A EHL de Coimbra foi definida para um horizonte temporal de 10 anos e define prioridades a curto, médio e longo prazo na promoção e regeneração urbana no coração da cidade e na criação de mais oferta de arrendamento, através da construção e reabilitação de imóveis.

Segundo Manuel Machado, o documento define três grandes objetivos: responder às carências habitacionais graves, tornar o mercado mais acessível e reabilitar e requalificar o parque habitacional.

“Vamos ter novas frentes de trabalho, com requalificação de habitação para jovens famílias no centro histórico, cooperação com a Universidade de Coimbra na recuperação e requalificação das residências universitárias e Repúblicas de estudantes e cooperação com agentes privados, designadamente na construção de habitação T3 e T4, de que temos falta”, disse o autarca.

O presidente da CMC frisou que a estratégia passa por construir habitação “para servir pessoas ou famílias com características diferentes, de modo a não criar guetos ou concentração de determinado tipo de moradores”.

De acordo com o autarca, a construção da habitação social será diluída pela cidade, para evitar a “criação de guetos ou ilhas”, como aconteceu em décadas anteriores.

Para responder às prioridades, a autarquia prevê construir, até 2024, três novos empreendimentos municipais (em Santa Eufémia, na Fonte do Castanheiro e na Estrada de Vale de Figueiras), e continuar com a requalificação dos bairros municipais.

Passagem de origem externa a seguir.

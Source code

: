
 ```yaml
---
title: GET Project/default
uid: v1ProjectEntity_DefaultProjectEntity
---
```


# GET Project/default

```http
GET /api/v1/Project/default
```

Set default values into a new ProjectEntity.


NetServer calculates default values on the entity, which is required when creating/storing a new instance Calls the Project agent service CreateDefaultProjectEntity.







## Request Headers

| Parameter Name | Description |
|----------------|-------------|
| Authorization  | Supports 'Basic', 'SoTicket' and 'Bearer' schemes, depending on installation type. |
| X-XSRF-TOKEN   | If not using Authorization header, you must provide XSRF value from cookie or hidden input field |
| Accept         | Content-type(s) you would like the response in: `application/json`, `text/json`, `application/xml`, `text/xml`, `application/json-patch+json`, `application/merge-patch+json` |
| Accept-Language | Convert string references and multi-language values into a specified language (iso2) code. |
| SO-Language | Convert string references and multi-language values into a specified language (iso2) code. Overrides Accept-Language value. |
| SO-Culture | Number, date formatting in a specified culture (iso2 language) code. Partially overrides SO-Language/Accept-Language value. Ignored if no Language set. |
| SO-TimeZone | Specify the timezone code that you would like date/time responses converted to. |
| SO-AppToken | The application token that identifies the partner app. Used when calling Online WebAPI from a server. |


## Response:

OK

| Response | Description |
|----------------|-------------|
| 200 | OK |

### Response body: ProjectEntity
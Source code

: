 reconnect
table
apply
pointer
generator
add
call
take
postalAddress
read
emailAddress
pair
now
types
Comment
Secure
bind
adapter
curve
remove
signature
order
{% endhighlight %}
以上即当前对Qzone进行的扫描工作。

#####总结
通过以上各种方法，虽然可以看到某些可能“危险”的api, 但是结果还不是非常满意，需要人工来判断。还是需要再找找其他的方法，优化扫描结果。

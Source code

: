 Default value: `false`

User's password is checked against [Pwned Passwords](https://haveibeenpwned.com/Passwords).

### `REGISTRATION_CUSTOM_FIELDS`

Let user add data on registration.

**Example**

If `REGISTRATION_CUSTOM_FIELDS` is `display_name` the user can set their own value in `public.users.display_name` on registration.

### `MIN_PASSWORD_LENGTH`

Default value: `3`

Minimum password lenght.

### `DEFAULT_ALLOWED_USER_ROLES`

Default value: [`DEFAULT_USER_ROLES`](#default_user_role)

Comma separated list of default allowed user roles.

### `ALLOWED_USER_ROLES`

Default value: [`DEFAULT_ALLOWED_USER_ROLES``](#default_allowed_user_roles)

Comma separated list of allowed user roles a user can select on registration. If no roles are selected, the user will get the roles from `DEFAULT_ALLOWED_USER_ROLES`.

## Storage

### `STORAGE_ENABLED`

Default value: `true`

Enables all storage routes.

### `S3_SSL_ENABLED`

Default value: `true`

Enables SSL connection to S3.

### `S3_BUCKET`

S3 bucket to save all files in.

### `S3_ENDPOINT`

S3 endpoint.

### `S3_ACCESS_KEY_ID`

O executivo de Manuel Machado salienta que o investimento atual na requalificação dos bairros municipais da Rosa, Conchada, Ingote e Celas ascende a cerca de 11 milhões de euros.

“Esta estratégia tem um caráter evolutivo e adaptativo de modo contínuo, contemplando as carências habitacionais existentes no seu território e cujo aperfeiçoamento culminará com a Carta Municipal de Habitação, conforme previsto na Lei de Bases da Habitação”, salientou.

O município de Coimbra tem uma lista de pedidos de habitação social de quase 490 famílias, mas Manuel Machado teme que possa aumentar devido à atual situação pandémica, que está a afetar muitas famílias.

O documento será remetido para aprovação da Assembleia Municipal e só depois a CMC poderá iniciar a elaboração da candidatura a financiamento no âmbito do programa do Governo “1º Direito - Programa de Apoio ao Acesso à Habitação”.